It's little surprise that European governments prefer to host their data in Europe than in the US -- but now even Australian academics are expressing a preference for the Old World over the New.
On Monday, the CIO of Macquarie University in Sydney, Australia, told staff that Google can no longer be entrusted with their email and calendars because it plans to host them in the US, and not the European Union.
"Data security is our top priority at Macquarie University, and following a decision made by Google to move our stored data from Europe to the United States, we initiated a market search to look at alternative options," CIO Mary Davies wrote in a letter to staff.
Macquarie's choice is another U.S. company, Microsoft: By year end, staff mailboxes and calendars will migrated to Office 365, hosted in Microsoft's Australian data centers.
Google has no data centers in Australia: Its nearest to Sydney are in Taiwan and Singapore, and it also has four in Europe and eight in the Americas.
But Google makes no promises to Google Apps users about where their data will be hosted. "Your data will be stored in Google's network of data centers. Google maintains a number of geographically distributed data centers," is as close as the service's support pages come to answering the question "Where is my organization's data stored?"
Company representatives in London were not immediately able to explain why Macquarie's data would have been hosted in Europe, nor why it might be moved to the U.S.
Macquarie is only concerned about the hosting of academics' email and calendars: Other staff documents held in Google's cloud, including those stored in Google Docs, Sheets, Slides and Drive, are unaffected by the move, at least for now. Davies promised a separate review of those services in 2016.
Student email too will remain on Gmail, and they will still be expected to collaborate with staff using Google Apps.
The university began tests of Office 365 six months ago, and over 90 staff have already migrated their mailboxes, Davies wrote.
While she portrayed the move from Google's data centers to Microsoft's as being about security and data privacy, she also mentioned that the local hosting might make accessing data faster. Microsoft has data centers in New South Wales, the state in which Sydney lies, and in Victoria, just to the South, which will certainly reduce latency compared to Singapore, 6,300 kilometers away as the crow flies.

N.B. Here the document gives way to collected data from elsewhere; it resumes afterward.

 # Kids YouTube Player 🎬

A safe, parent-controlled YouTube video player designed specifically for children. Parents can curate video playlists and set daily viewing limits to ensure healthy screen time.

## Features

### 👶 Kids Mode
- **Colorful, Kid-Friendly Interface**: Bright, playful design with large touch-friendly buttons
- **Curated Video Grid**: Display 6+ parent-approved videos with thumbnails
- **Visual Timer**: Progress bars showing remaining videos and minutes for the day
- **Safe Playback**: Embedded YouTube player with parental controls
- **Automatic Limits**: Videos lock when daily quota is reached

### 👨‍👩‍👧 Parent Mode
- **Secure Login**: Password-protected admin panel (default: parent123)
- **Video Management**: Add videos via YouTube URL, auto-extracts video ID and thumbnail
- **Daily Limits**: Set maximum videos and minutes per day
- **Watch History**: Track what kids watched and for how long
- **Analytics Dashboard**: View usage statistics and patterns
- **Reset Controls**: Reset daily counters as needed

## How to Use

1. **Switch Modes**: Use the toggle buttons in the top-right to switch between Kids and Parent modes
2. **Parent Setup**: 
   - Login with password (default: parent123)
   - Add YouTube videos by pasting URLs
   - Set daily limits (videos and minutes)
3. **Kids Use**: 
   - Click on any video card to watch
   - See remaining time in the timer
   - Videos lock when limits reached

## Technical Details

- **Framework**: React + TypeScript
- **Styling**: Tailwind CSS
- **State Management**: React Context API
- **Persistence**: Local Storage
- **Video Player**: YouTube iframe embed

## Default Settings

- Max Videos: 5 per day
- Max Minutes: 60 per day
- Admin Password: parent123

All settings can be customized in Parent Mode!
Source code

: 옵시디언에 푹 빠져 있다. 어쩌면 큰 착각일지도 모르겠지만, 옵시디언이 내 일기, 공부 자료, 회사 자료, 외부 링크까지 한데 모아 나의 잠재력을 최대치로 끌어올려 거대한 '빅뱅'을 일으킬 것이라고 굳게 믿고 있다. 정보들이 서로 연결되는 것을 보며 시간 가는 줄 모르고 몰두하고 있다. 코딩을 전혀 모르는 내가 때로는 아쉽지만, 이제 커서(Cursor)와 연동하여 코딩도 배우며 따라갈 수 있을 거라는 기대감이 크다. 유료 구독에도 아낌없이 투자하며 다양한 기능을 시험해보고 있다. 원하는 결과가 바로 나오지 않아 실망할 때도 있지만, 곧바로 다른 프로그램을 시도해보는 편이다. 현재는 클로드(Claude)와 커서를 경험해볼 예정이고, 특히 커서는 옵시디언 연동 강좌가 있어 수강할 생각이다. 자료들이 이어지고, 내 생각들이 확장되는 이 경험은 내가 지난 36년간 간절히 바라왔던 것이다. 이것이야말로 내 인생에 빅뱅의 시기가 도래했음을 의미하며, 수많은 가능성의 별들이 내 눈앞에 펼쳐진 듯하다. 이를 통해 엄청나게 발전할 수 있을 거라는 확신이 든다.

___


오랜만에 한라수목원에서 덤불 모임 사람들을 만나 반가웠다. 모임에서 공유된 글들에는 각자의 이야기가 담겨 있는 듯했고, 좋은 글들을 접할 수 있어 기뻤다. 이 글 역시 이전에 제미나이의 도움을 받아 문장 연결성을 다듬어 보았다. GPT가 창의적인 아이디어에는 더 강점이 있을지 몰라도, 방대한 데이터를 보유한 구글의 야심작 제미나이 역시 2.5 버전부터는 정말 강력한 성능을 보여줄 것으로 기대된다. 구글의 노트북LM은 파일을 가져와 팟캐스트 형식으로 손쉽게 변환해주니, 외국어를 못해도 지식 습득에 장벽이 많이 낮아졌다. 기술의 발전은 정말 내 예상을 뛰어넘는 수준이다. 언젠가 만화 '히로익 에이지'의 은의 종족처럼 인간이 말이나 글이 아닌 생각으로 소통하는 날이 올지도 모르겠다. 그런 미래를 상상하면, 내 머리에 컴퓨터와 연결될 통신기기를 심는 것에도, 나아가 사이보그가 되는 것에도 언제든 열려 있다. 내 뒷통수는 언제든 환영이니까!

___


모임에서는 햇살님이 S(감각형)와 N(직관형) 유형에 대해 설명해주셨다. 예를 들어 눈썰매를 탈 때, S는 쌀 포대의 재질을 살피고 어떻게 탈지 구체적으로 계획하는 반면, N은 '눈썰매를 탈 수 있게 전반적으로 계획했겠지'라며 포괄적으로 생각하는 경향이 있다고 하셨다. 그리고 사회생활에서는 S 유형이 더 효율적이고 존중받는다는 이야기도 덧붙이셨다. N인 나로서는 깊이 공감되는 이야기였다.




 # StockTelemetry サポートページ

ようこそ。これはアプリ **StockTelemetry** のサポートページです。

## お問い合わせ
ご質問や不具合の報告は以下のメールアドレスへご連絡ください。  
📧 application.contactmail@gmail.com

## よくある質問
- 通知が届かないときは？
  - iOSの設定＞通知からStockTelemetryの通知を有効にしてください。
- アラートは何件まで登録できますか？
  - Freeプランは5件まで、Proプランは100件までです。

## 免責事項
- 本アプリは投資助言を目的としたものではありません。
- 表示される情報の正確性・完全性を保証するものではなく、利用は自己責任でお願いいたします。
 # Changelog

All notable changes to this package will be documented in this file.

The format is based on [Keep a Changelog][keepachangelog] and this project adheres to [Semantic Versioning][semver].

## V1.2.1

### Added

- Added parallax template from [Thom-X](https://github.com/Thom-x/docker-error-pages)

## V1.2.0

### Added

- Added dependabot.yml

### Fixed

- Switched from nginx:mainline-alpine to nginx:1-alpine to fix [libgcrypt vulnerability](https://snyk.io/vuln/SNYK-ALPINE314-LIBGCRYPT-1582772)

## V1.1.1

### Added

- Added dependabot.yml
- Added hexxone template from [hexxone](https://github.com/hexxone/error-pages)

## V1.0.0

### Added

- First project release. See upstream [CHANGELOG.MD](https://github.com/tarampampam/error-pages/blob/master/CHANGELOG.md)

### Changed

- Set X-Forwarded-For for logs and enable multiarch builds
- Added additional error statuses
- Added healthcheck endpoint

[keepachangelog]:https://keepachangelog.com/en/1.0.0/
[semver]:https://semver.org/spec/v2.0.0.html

China, although not named in Davies' letter, could be another factor in the switch.
Access to Gmail is "restricted in some countries," she wrote, complicating life for staff traveling to those places, whether to recruit international students, collaborate with local academics, or visit Macquarie students abroad. The biggest market in which Google is restricted is China, a significant source of fee-paying international students for Macquarie.